What Engineering Shortage?
“We don’t have enough engineers in the USA!” is a very common sentiment. People see a de-industrializing economy and assume this is due to a lack of workers, a supply problem. I believe cause and effect are swapped and it is actually a demand problem. We have so few engineers because the economy has de-industrialized. Here’s why:
Relatively few people who graduate with engineering degrees work as engineers. The American Society of Engineering Education estimates “approximately half of engineering degree holders work their principal job in engineering” [1]. If there was an engineering shortage, then it’s unlikely that half of engineering grads would pursue a career in a different field.
A few years ago I ran a similar analysis using Department of Education and Bureau of Labor Statistics datasets and concluded the same thing. Almost every engineering discipline graduated many, many more engineers than the economy could absorb. [2] Computing disciplines had large shortages though. This degree-job mismatch is corroborated by economist Ron Hira [3] (fig 1)
If there is a high demand for engineers it stands to reason that wages would increase in response. Economists have noticed the opposite; real wages for engineers are down. (fig 2 and fig 3)
Additionally, unemployment rates for engineers are higher than for other professions. (fig 4)

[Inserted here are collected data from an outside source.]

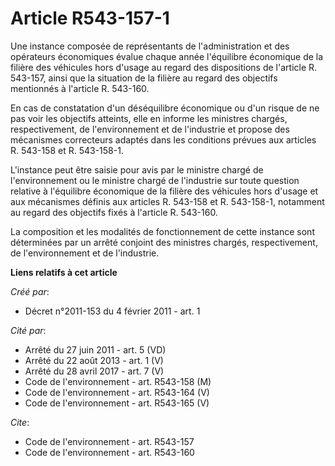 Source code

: # Article R543-157-1

Une instance composée de représentants de l'administration et des opérateurs économiques évalue chaque année l'équilibre
économique de la filière des véhicules hors d'usage au regard des dispositions de l'article R. 543-157, ainsi que la
situation de la filière au regard des objectifs mentionnés à l'article R. 543-160.

En cas de constatation d'un déséquilibre économique ou d'un risque de ne pas voir les objectifs atteints, elle en informe les
ministres chargés, respectivement, de l'environnement et de l'industrie et propose des mécanismes correcteurs adaptés dans
les conditions prévues aux articles R. 543-158 et R. 543-158-1.

L'instance peut être saisie pour avis par le ministre chargé de l'environnement ou le ministre chargé de l'industrie sur
toute question relative à l'équilibre économique de la filière des véhicules hors d'usage et aux mécanismes définis aux
articles R. 543-158 et R. 543-158-1, notamment au regard des objectifs fixés à l'article R. 543-160.

La composition et les modalités de fonctionnement de cette instance sont déterminées par un arrêté conjoint des ministres
chargés, respectivement, de l'environnement et de l'industrie.

**Liens relatifs à cet article**

_Créé par_:

  - Décret n°2011-153 du 4 février 2011 - art. 1

_Cité par_:

  - Arrêté du 27 juin 2011 - art. 5 (VD)
  - Arrêté du 22 août 2013 - art. 1 (V)
  - Arrêté du 28 avril 2017 - art. 7 (V)
  - Code de l'environnement - art. R543-158 (M)
  - Code de l'environnement - art. R543-164 (V)
  - Code de l'environnement - art. R543-165 (V)

_Cite_:

  - Code de l'environnement - art. R543-157
  - Code de l'environnement - art. R543-160

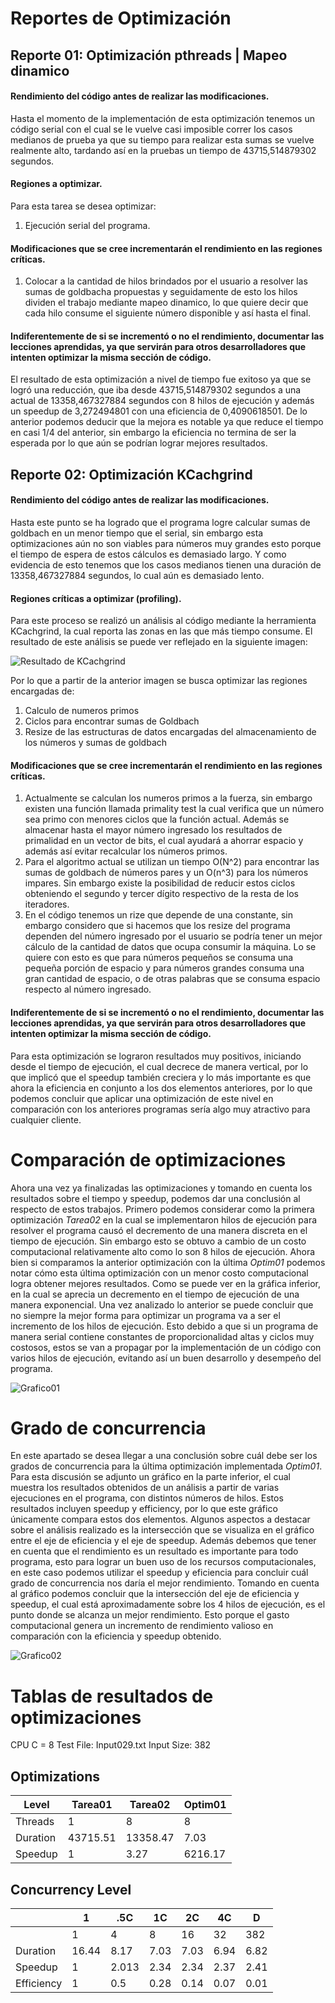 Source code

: # Reportes de Optimización

## Reporte 01: Optimización pthreads | Mapeo dinamico

#### Rendimiento del código antes de realizar las modificaciones.

Hasta el momento de la implementación de esta optimización tenemos un código serial con el cual se le vuelve casi imposible correr los casos
medianos de prueba ya que su tiempo para realizar esta sumas se vuelve realmente alto, tardando así en la pruebas un tiempo de 43715,514879302
segundos.

#### Regiones a optimizar.

Para esta tarea se desea optimizar:

1. Ejecución serial del programa.

#### Modificaciones que se cree incrementarán el rendimiento en las regiones críticas.

1. Colocar a la cantidad de hilos brindados por el usuario a resolver las sumas de goldbacha propuestas y seguidamente de esto los hilos dividen el
trabajo mediante mapeo dinamico, lo que quiere decir que cada hilo consume el siguiente número disponible y así hasta el final.

#### Indiferentemente de si se incrementó o no el rendimiento, documentar las lecciones aprendidas, ya que servirán para otros desarrolladores que intenten optimizar la misma sección de código.

El resultado de esta optimización a nivel de tiempo fue exitoso ya que se logró una reducción, que iba desde 43715,514879302 segundos a una actual
de 13358,467327884 segundos con 8 hilos de ejecución y además un speedup de 3,272494801 con una eficiencia de 0,4090618501. De lo anterior podemos
deducir que la mejora es notable ya que reduce el tiempo en casi 1/4 del anterior, sin embargo la eficiencia no termina de ser la esperada por lo
que aún se podrían lograr mejores resultados.

## Reporte 02: Optimización KCachgrind

#### Rendimiento del código antes de realizar las modificaciones.

Hasta este punto se ha logrado que el programa logre calcular sumas de goldbach en un menor tiempo que el serial, sin embargo esta optimizaciones aún
no son viables para números muy grandes esto porque el tiempo de espera de estos cálculos es demasiado largo. Y como evidencia de esto tenemos que los
casos medianos tienen una duración de 13358,467327884 segundos, lo cual aún es demasiado lento.

#### Regiones críticas a optimizar (profiling).

Para este proceso se realizó un análisis al código mediante la herramienta KCachgrind, la cual reporta las zonas en las que más tiempo consume.
El resultado de este análisis se puede ver reflejado en la siguiente imagen:

![Resultado de KCachgrind](./img/index.jpeg)

Por lo que a partir de la anterior imagen se busca optimizar las regiones encargadas de:

1. Calculo de numeros primos
2. Ciclos para encontrar sumas de Goldbach
3. Resize de las estructuras de datos encargadas del almacenamiento de
los números y sumas de goldbach

#### Modificaciones que se cree incrementarán el rendimiento en las regiones críticas.

1. Actualmente se calculan los numeros primos a la fuerza, sin embargo existen una función llamada primality test la cual verifica que un número sea
primo con menores ciclos que la función actual. Además se almacenar hasta el mayor número ingresado los resultados de primalidad en un vector de bits,
el cual ayudará a ahorrar espacio y además así evitar recalcular los números primos.
2. Para el algoritmo actual se utilizan un tiempo O(N^2) para encontrar las sumas de goldbach de números pares y un O(n^3) para los números impares.
Sin embargo existe la posibilidad de reducir estos ciclos obteniendo el segundo y tercer dígito respectivo de la resta de los iteradores.
3. En el código tenemos un rize que depende de una constante, sin embargo considero que si hacemos que los resize del programa dependen del número
ingresado por el usuario se podría tener un mejor cálculo de la cantidad de datos que ocupa consumir la máquina. Lo se quiere con esto es que para
números pequeños se consuma una pequeña porción de espacio y para números grandes consuma una gran cantidad de espacio, o de otras palabras que se
consuma espacio respecto al número ingresado.

#### Indiferentemente de si se incrementó o no el rendimiento, documentar las lecciones aprendidas, ya que servirán para otros desarrolladores que intenten optimizar la misma sección de código.

Para esta optimización se lograron resultados muy positivos, iniciando desde el tiempo de ejecución, el cual decrece de manera vertical, por lo que
implicó que el speedup también creciera y lo más importante es que ahora la eficiencia en conjunto a los dos elementos anteriores, por lo que podemos
concluir que aplicar una optimización de este nivel en comparación con los anteriores programas sería algo muy atractivo para cualquier cliente.

# Comparación de optimizaciones

Ahora una vez ya finalizadas las optimizaciones y tomando en cuenta los resultados sobre el tiempo y speedup, podemos dar una conclusión
al respecto de estos trabajos. Primero podemos considerar como la primera optimización *Tarea02* en la cual se implementaron hilos de ejecución
para resolver el programa causó el decremento de una manera discreta en el tiempo de ejecución. Sin embargo esto se obtuvo a cambio de un costo
computacional relativamente alto como lo son 8 hilos de ejecución. Ahora bien si comparamos la anterior optimización con la última *Optim01*
podemos notar cómo esta última optimización con un menor costo computacional logra obtener mejores resultados. Como se puede ver en la gráfica
inferior, en la cual se aprecia un decremento en el tiempo de ejecución de una manera exponencial. Una vez analizado lo anterior se puede concluir
que no siempre la mejor forma para optimizar un programa va a ser el incremento de los hilos de ejecución. Esto debido a que si un programa de manera
serial contiene constantes de proporcionalidad altas y ciclos muy costosos, estos se van a propagar por la implementación de un código con varios hilos
de ejecución, evitando así un buen desarrollo y desempeño del programa.

![Grafico01](./img/Grafico01.jpg)

# Grado de concurrencia

En este apartado se desea llegar a una conclusión sobre cuál debe ser los grados de concurrencia para la última optimización implementada *Optim01*.
Para esta discusión se adjunto un gráfico en la parte inferior, el cual muestra los resultados obtenidos de un análisis a partir de varias ejecuciones
en el programa, con distintos números de hilos. Estos resultados incluyen speedup y efficiency, por lo que este gráfico únicamente compara estos dos
elementos. Algunos aspectos a destacar sobre el análisis realizado es la intersección que se visualiza en el gráfico entre el eje de eficiencia y el
eje de speedup. Además debemos que tener en cuenta que el rendimiento es un resultado es importante para todo programa, esto para lograr un buen uso
de los recursos computacionales, en este caso podemos utilizar el speedup y eficiencia para concluir cuál grado de concurrencia nos daría el mejor
rendimiento. Tomando en cuenta al gráfico podemos concluir que la intersección  del eje de eficiencia y speedup, el cual está aproximadamente sobre
los 4 hilos de ejecución, es el punto donde se alcanza un mejor rendimiento. Esto porque el gasto computacional genera un incremento de rendimiento
valioso en comparación con la eficiencia y speedup obtenido.

![Grafico02](./img/Grafico02.jpg)

# Tablas de resultados de optimizaciones

CPU C = 8
Test File: Input029.txt
Input Size: 382

## Optimizations

|Level|Tarea01|Tarea02|Optim01|
|-----|-----|-----|-----|
|Threads|1|8|8|
|Duration|43715.51|13358.47|7.03|
|Speedup|1|3.27|6216.17|

## Concurrency Level

| |1|.5C|1C|2C|4C|D|
|-----|-----|-----|-----|-----|-----|-----|
||1|4|8|16|32|382|
|Duration|16.44|8.17|7.03|7.03|6.94|6.82|
|Speedup|1|2.013|2.34|2.34|2.37|2.41|
|Efficiency|1|0.5|0.28|0.14|0.07|0.01|

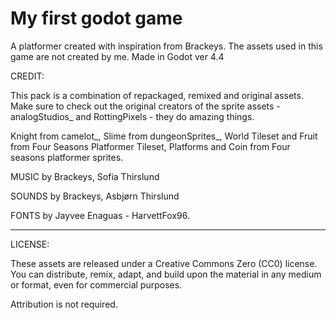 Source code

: # My first godot game
A platformer created with inspiration from Brackeys.
The assets used in this game are not created by me.
Made in Godot ver 4.4

CREDIT:

This pack is a combination of repackaged, remixed and original assets. 
Make sure to check out the original creators of the sprite assets - analogStudios_ and RottingPixels - they do amazing things.

Knight from camelot_, Slime from dungeonSprites_, World Tileset and Fruit from Four Seasons Platformer Tileset, Platforms and Coin from Four seasons platformer sprites.

MUSIC by Brackeys, Sofia Thirslund

SOUNDS by Brackeys, Asbjørn Thirslund

FONTS by Jayvee Enaguas - HarvettFox96.

----------------------------------------------------------

LICENSE:

These assets are released under a Creative Commons Zero (CC0) license. 
You can distribute, remix, adapt, and build upon the material in any medium or format, even for commercial purposes.

Attribution is not required.
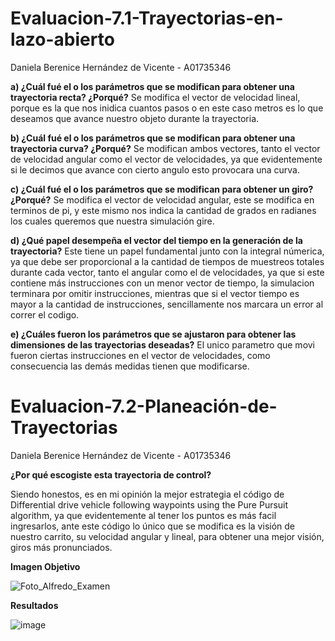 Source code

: # Evaluacion-7.1-Trayectorias-en-lazo-abierto
Daniela Berenice Hernández de Vicente - A01735346


**a) ¿Cuál fué el o los parámetros que se modifican para obtener una trayectoria recta? ¿Porqué?**
Se modifica el vector de velocidad lineal, porque es la que nos inidica cuantos pasos o en este caso metros es lo que deseamos que avance nuestro objeto durante la trayectoria.

**b) ¿Cuál fué el o los parámetros que se modifican para obtener una trayectoria curva? ¿Porqué?**
Se modifican ambos vectores, tanto el vector de velocidad angular como el vector de velocidades, ya que evidentemente si le decimos que avance con cierto angulo esto provocara una curva.

**c) ¿Cuál fué el o los parámetros que se modifican para obtener un giro? ¿Porqué?**
Se modifica el vector de velocidad angular, este se modifica en terminos de pi, y este mismo nos indica la cantidad de grados en radianes los cuales queremos que nuestra simulación gire.

**d) ¿Qué papel desempeña el vector del tiempo en la generación de la trayectoria?**
Este tiene un papel fundamental junto con la integral númerica, ya que debe ser proporcional a la cantidad de tiempos de muestreos totales durante cada vector, tanto el angular como el de velocidades, ya que si este contiene más instrucciones con un menor vector de tiempo, la simulacion terminara por omitir instrucciones, mientras que si el vector tiempo es mayor a la cantidad de instrucciones, sencillamente nos marcara un error al correr el codigo.

**e) ¿Cuáles fueron los parámetros que se ajustaron para obtener las dimensiones de las trayectorias deseadas?**
El unico parametro que movi fueron ciertas instrucciones en el vector de velocidades, como consecuencia las demás medidas tienen que modificarse.


# Evaluacion-7.2-Planeación-de-Trayectorias
Daniela Berenice Hernández de Vicente - A01735346

**¿Por qué escogiste esta trayectoria de control?**

Siendo honestos, es en mi opinión la mejor estrategia el código de Differential drive vehicle following waypoints using the Pure Pursuit algorithm, ya que evidentemente al tener los puntos es más facil ingresarlos, ante este código lo único que se modifica es la visión de nuestro carrito, su velocidad angular y lineal, para obtener una mejor visión, giros más pronunciados.

**Imagen Objetivo**

![Foto_Alfredo_Examen](https://github.com/Bere901/Evaluacion-7.1-Trayectorias-en-lazo-abierto/assets/99983026/18f638b5-796f-4e4f-b07f-a322735e9b81)

**Resultados**

![image](https://github.com/Bere901/Evaluacion-7.1-Trayectorias-en-lazo-abierto/assets/99983026/e59ad59e-c7e9-4ba5-9d25-65a197f2c3d9)
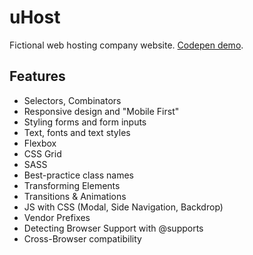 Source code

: # uHost

Fictional web hosting company website. [Codepen demo](https://codepen.io/user1990/project/editor/DVkyLx).

## Features

- Selectors, Combinators
- Responsive design and "Mobile First"
- Styling forms and form inputs
- Text, fonts and text styles
- Flexbox
- CSS Grid
- SASS
- Best-practice class names
- Transforming Elements
- Transitions & Animations
- JS with CSS (Modal, Side Navigation, Backdrop)
- Vendor Prefixes
- Detecting Browser Support with @supports
- Cross-Browser compatibility
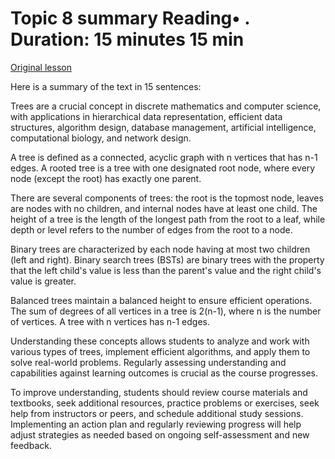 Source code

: # Topic 8 summary Reading• . Duration: 15 minutes 15 min

[Original lesson](https://www.coursera.org/learn/uol-discrete-mathematics/supplement/3rT20/topic-8-summary)

Here is a summary of the text in 15 sentences:

Trees are a crucial concept in discrete mathematics and computer science, with applications in hierarchical data representation, efficient data structures, algorithm design, database management, artificial intelligence, computational biology, and network design.

A tree is defined as a connected, acyclic graph with n vertices that has n-1 edges. A rooted tree is a tree with one designated root node, where every node (except the root) has exactly one parent.

There are several components of trees: the root is the topmost node, leaves are nodes with no children, and internal nodes have at least one child. The height of a tree is the length of the longest path from the root to a leaf, while depth or level refers to the number of edges from the root to a node.

Binary trees are characterized by each node having at most two children (left and right). Binary search trees (BSTs) are binary trees with the property that the left child's value is less than the parent's value and the right child's value is greater.

Balanced trees maintain a balanced height to ensure efficient operations. The sum of degrees of all vertices in a tree is 2(n-1), where n is the number of vertices. A tree with n vertices has n-1 edges.

Understanding these concepts allows students to analyze and work with various types of trees, implement efficient algorithms, and apply them to solve real-world problems. Regularly assessing understanding and capabilities against learning outcomes is crucial as the course progresses.

To improve understanding, students should review course materials and textbooks, seek additional resources, practice problems or exercises, seek help from instructors or peers, and schedule additional study sessions. Implementing an action plan and regularly reviewing progress will help adjust strategies as needed based on ongoing self-assessment and new feedback.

All of these data point to a surplus of engineers, rather than a shortage. As I mentioned earlier in this post, the industrial base of the United States has been so diminished that engineering grads need to look elsewhere to find work. Anecdotally, this matches my experience. Most of my friends and classmates from engineering school went into consulting, tech, and finance rather than into manufacturing. The lack of engineering jobs is a demand-for-engineers issue, not a supply-of-engineers issue which almost seems harder to fix. If it were a supply issue then America would just have to graduate more engineers. Because it’s likely a demand issue, we need to spin up an industrial base which will take some time and lots of investment.